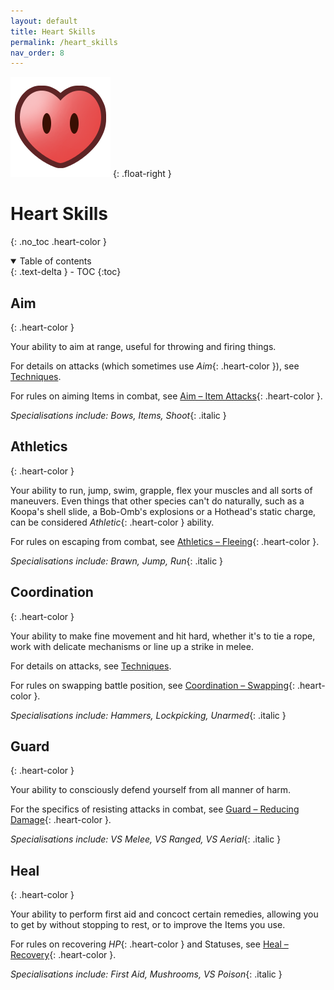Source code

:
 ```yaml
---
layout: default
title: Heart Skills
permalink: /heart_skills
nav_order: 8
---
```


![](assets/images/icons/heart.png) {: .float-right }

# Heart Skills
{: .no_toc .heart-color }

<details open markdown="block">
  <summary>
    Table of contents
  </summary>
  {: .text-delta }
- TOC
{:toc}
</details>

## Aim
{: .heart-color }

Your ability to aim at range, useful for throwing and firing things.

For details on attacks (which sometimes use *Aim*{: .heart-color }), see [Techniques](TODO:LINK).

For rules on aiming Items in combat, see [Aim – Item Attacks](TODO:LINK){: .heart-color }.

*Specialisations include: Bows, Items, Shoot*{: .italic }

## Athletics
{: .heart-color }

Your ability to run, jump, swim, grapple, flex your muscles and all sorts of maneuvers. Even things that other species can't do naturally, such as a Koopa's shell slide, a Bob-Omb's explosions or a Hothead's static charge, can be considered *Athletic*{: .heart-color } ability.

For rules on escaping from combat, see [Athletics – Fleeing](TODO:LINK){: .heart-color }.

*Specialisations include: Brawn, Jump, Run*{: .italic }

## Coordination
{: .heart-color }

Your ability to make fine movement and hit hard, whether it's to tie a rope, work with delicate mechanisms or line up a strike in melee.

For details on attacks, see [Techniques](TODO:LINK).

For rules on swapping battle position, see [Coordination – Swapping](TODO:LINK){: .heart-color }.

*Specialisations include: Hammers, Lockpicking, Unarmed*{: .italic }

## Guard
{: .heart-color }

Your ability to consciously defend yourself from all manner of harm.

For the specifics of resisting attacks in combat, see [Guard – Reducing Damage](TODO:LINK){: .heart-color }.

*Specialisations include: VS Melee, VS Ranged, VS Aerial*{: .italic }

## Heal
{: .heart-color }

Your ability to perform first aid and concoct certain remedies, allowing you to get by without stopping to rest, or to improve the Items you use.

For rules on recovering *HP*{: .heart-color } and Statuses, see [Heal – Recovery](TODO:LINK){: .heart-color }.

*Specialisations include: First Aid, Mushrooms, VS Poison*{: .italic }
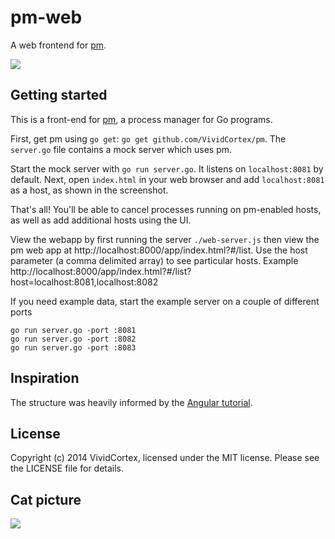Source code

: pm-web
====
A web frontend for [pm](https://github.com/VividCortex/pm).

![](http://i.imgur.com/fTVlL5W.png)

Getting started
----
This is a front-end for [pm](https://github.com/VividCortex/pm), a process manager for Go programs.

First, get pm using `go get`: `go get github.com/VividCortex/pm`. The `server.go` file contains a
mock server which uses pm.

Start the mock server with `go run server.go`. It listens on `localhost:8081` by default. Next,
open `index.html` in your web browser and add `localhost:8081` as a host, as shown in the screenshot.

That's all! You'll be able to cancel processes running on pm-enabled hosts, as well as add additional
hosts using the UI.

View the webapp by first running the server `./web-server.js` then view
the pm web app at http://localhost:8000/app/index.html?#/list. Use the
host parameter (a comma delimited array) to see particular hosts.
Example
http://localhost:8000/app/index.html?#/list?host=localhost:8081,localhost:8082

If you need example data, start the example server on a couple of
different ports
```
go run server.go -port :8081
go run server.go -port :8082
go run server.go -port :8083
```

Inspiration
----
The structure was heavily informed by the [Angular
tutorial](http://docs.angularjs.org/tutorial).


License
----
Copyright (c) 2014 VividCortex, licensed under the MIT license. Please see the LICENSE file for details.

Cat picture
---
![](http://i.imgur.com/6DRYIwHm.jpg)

= = = =

§ Your task: The answer must be every line from the records above that contains the word "open", copied out.

§ Exercise output:
<details open markdown="block">
open `index.html` in your web browser and add `localhost:8081` as a host, as shown in the screenshot.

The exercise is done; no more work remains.